With more than half (57%) of guests believing that it is their right to order off-menu meals, it's no surprise that hospitality operators are proving receptive to this trend. OpenTable found that 94% of restaurateurs stating they were happy to accommodate a guest's particular requirements or specific requests in the hope that it would help strengthen customer loyalty.

The study also revealed that women are more likely to make special requests than men with 59% of women comfortable ordering off menu compared to 52% of men. Gender appeared to also play a role in the reason behind making alterations with 15% of women choosing to adapt dishes with the aim of making them healthier and 30% of men changing their meal as they enjoy adding extras.

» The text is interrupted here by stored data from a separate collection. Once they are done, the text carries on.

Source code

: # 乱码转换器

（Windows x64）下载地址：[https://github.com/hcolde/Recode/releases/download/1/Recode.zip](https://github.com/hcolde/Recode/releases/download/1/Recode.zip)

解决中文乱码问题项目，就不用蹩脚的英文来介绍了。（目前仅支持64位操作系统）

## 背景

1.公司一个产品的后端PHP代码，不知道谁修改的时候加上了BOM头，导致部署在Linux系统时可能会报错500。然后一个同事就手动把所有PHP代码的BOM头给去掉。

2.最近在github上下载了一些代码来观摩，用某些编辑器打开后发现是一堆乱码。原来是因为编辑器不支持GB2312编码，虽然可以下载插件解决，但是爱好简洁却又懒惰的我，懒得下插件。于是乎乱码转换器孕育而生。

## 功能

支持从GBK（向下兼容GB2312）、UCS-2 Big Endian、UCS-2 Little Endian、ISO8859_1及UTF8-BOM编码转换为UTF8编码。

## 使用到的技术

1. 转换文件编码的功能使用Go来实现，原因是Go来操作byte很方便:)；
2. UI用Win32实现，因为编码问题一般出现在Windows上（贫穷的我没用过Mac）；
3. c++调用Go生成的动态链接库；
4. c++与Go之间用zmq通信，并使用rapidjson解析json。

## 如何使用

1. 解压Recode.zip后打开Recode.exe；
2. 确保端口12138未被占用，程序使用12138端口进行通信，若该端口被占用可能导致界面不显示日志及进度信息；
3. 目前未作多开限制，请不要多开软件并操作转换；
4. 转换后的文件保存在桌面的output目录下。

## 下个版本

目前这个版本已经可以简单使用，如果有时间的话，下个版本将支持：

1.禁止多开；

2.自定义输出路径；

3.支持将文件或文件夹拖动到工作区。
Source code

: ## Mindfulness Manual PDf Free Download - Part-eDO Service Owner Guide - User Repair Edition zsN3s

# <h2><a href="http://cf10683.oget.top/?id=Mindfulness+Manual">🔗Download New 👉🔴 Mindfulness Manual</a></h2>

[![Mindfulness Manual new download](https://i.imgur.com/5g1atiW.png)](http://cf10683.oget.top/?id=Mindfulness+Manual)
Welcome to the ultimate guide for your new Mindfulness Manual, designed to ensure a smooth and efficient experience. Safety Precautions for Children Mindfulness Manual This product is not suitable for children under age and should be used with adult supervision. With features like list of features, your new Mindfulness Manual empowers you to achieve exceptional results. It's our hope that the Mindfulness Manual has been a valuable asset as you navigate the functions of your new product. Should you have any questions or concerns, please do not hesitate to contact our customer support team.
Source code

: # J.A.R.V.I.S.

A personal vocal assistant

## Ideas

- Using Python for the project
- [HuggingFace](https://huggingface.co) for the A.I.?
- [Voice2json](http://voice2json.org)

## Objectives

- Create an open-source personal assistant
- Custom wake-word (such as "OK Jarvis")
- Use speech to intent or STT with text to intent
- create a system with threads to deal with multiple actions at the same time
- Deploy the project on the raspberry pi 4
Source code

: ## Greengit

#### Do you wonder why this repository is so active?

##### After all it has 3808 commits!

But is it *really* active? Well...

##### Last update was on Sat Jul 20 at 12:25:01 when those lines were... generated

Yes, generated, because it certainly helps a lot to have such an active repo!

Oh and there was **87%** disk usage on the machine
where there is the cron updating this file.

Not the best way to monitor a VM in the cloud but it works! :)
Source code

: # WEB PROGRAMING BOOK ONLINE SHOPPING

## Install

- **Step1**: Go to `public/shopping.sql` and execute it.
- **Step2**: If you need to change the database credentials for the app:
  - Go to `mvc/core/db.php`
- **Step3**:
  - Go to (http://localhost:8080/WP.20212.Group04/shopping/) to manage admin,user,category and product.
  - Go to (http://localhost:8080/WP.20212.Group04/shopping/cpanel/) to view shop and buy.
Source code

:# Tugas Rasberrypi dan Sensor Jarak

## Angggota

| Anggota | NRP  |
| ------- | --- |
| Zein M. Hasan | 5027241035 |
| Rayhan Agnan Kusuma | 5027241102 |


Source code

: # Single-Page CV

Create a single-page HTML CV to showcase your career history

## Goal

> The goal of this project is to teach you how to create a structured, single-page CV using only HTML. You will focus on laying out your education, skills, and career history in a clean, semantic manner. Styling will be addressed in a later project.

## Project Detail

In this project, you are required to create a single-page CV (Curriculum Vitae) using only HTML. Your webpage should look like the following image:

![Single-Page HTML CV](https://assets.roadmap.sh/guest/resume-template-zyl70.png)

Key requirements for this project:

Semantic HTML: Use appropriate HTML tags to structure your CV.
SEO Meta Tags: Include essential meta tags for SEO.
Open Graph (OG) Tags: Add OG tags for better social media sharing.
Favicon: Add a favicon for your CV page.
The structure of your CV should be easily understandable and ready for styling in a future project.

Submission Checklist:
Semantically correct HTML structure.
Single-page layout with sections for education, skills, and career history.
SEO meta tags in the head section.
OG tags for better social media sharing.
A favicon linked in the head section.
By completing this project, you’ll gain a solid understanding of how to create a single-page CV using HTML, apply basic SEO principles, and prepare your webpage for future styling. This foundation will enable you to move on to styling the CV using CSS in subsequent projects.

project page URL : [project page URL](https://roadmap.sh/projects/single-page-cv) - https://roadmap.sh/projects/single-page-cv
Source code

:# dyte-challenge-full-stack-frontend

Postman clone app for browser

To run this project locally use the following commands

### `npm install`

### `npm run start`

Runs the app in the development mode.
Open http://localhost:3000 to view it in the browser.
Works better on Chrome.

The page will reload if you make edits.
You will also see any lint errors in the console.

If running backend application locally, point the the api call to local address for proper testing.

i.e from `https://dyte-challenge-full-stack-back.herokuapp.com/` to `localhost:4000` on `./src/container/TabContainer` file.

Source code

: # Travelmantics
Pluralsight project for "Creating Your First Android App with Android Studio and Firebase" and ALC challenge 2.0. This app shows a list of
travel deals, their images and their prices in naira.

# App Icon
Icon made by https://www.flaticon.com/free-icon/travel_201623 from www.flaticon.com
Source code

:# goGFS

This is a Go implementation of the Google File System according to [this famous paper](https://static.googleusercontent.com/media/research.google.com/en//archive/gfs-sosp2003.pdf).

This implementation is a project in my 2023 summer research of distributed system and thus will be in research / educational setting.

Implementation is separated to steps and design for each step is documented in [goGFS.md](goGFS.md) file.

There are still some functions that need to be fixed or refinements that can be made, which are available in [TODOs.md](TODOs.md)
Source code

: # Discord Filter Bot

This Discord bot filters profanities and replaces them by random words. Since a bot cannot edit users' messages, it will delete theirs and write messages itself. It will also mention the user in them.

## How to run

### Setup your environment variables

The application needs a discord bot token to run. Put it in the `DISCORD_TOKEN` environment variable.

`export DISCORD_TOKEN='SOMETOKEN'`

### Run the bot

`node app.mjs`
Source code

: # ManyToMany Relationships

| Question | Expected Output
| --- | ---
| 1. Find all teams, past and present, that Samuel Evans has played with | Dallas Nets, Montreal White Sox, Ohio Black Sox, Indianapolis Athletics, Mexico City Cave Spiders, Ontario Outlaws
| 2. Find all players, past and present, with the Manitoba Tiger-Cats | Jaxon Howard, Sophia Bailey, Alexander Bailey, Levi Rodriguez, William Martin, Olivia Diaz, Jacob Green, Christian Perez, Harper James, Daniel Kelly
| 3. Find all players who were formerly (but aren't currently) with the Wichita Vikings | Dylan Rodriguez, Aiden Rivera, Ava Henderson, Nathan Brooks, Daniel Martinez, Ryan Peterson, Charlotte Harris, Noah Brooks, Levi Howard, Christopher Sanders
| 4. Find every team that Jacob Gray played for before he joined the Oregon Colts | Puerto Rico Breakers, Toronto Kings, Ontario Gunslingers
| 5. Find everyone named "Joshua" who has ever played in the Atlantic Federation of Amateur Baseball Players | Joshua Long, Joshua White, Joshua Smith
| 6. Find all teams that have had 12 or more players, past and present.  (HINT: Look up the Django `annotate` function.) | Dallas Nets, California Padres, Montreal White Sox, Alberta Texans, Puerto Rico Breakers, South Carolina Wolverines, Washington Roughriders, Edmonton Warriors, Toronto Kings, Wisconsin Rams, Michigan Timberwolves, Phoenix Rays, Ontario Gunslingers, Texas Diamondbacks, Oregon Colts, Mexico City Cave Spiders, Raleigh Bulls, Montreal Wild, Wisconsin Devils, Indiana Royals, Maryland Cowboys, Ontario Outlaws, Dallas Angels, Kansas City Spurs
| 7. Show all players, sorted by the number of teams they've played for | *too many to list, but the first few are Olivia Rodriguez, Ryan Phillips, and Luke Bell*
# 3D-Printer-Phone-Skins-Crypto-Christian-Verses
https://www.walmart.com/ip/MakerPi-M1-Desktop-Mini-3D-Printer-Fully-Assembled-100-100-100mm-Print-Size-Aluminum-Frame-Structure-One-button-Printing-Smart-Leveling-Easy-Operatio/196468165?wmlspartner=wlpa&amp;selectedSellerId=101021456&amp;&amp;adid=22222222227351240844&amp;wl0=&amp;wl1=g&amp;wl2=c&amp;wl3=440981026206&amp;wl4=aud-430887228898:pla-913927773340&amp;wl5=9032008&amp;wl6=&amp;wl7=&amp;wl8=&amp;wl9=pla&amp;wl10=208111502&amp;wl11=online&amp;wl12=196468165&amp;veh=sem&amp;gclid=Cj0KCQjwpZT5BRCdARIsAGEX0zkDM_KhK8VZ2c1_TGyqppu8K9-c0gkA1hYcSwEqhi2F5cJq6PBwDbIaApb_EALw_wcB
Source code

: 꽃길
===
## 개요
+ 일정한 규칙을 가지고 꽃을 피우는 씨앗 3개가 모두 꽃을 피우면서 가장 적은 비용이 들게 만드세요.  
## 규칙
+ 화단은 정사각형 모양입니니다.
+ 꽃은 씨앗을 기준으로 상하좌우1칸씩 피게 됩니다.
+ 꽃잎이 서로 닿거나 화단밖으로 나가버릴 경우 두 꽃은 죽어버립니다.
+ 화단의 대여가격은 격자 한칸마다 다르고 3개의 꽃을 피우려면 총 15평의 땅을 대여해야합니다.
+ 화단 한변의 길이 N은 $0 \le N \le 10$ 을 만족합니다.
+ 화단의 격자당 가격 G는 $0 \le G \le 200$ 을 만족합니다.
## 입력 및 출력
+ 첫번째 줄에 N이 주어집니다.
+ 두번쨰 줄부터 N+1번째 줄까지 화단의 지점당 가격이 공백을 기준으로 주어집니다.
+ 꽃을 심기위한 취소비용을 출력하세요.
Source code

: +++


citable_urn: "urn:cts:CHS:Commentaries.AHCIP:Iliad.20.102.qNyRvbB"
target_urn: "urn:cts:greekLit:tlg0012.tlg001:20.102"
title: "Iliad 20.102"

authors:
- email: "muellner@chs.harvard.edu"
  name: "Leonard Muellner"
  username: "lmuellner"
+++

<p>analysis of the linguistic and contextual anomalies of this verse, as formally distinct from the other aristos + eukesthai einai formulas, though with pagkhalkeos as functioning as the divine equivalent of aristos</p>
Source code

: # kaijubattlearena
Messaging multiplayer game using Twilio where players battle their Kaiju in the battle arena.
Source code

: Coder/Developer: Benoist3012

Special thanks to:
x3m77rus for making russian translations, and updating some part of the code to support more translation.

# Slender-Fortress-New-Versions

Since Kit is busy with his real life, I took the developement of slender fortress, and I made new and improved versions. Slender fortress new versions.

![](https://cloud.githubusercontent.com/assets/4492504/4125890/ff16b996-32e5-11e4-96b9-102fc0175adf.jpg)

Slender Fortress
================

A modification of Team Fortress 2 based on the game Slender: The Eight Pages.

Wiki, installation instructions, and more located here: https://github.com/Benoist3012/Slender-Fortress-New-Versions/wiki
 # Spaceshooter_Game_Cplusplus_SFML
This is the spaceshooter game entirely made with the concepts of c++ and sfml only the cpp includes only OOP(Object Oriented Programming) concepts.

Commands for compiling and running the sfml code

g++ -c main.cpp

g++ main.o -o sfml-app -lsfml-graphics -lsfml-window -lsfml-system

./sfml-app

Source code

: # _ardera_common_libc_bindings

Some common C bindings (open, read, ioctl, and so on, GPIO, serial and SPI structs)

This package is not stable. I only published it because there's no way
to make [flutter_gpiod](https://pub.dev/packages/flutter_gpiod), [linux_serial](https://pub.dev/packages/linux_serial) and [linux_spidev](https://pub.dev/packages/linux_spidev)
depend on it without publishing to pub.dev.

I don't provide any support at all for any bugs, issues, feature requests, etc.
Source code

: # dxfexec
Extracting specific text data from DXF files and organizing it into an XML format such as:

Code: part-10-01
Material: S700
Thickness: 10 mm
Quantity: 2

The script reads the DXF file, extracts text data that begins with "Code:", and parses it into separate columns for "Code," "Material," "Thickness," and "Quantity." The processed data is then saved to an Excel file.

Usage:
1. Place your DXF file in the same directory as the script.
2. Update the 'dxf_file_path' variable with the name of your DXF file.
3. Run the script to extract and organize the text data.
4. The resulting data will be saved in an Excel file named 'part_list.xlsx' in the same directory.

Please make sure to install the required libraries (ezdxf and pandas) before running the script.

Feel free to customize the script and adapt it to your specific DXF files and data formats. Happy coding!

In terms of adaptations, the survey also demonstrated the most likely menu hacks included removing sauce (11%), mushrooms (10%) and meat (8%) from dishes. The overwhelming majority chose, as their motivation, distaste for specific ingredients (56%), followed by the desire for added extras (22%). Only 15% chose lack of options as their motivation for menu hacking.

Managing Director at OpenTable, Mike Xenakis, commented: "It is refreshing to see British restaurants accommodating the expansive tastes of diners in the UK... we celebrate the growing trend of menu hacking and encourage diners to experiment... at the restaurants they love."